Plans going ahead for Cooks Beach monument

The memorial, which was destroyed during a storm in July 2018, is set to be reinstalled. Images: Supplied.

The memorial cairn at Cooks Beach is to be reinstated before the Tuia – Mercury Bay 250 Commemorations in November 2019 – along with work along the foreshore.

The memorial, which marked the 1769 visit of Captain Cook to New Zealand, toppled into the sea during a storm in July 2018, after waves eroded the land it was positioned on.

There was no damage to the monument, which is made of Coromandel granite, but the foreshore and reserve where the cairn was placed needs to be rebuilt.

“We’re proposing to build a back-stop to protect our infrastructure and reinstate the foreshore and sand dunes,” says Thames-Coromandel District Council costal engineer, Jan van der Vliet.

A concept design was presented at a community meeting on site at the end of December and the council is also consulting with iwi.

One of the most challenging parts will be the transition from the existing rock wall to the back-stop wall and dune/reserve as well as the reinstatement of the foreshore.

The council is also working with Waikato Regional Council on the design of the structures.
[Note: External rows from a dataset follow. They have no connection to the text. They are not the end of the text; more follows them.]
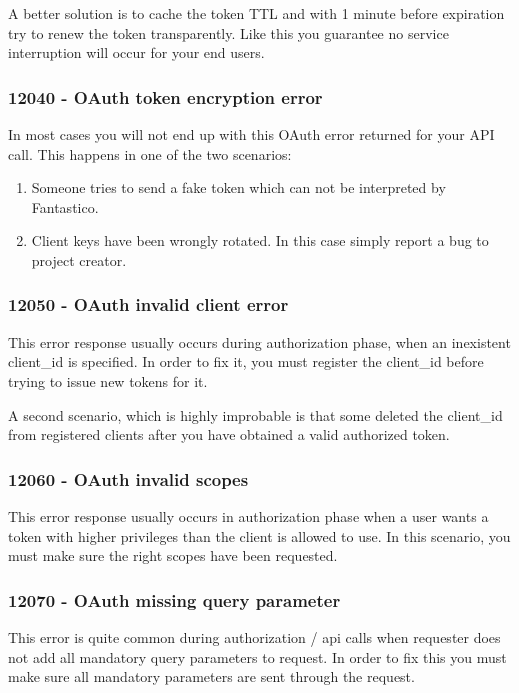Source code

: \documentclass[letterpaper,10pt,english]{sphinxmanual}
\begin{document}
A better solution is to cache the token TTL and with 1 minute before expiration try to renew the token transparently. Like this
you guarantee no service interruption will occur for your end users.


\subsubsection{12040 - OAuth token encryption error}
\label{features/oauth2/exceptions/12040:oauth-token-encryption-error}\label{features/oauth2/exceptions/12040::doc}
In most cases you will not end up with this OAuth error returned for your API call. This happens in one of the two scenarios:
\begin{enumerate}
\item {} 
Someone tries to send a fake token which can not be interpreted by Fantastico.

\item {} 
Client keys have been wrongly rotated. In this case simply report a bug to project creator.

\end{enumerate}


\subsubsection{12050 - OAuth invalid client error}
\label{features/oauth2/exceptions/12050:oauth-invalid-client-error}\label{features/oauth2/exceptions/12050::doc}
This error response usually occurs during authorization phase, when an inexistent client\_id is specified. In order to fix it,
you must register the client\_id before trying to issue new tokens for it.

A second scenario, which is highly improbable is that some deleted the client\_id from registered clients after you have obtained
a valid authorized token.


\subsubsection{12060 - OAuth invalid scopes}
\label{features/oauth2/exceptions/12060:oauth-invalid-scopes}\label{features/oauth2/exceptions/12060::doc}
This error response usually occurs in authorization phase when a user wants a token with higher privileges than the client is
allowed to use. In this scenario, you must make sure the right scopes have been requested.


\subsubsection{12070 - OAuth missing query parameter}
\label{features/oauth2/exceptions/12070:oauth-missing-query-parameter}\label{features/oauth2/exceptions/12070::doc}
This error is quite common during authorization / api calls when requester does not add all mandatory query parameters to request.
In order to fix this you must make sure all mandatory parameters are sent through the request.
\end{document}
As part of this package, we are investigating the potential of a trial groyne in the vicinity of where the cairn is to be placed, to support the re-establishment of the foreshore.

If it all goes to plan, a resource consent application could be submitted in April.

When complete, the track to the cairn will be entered from the playground end of Purangi Reserve, leading to a walkway through the pines.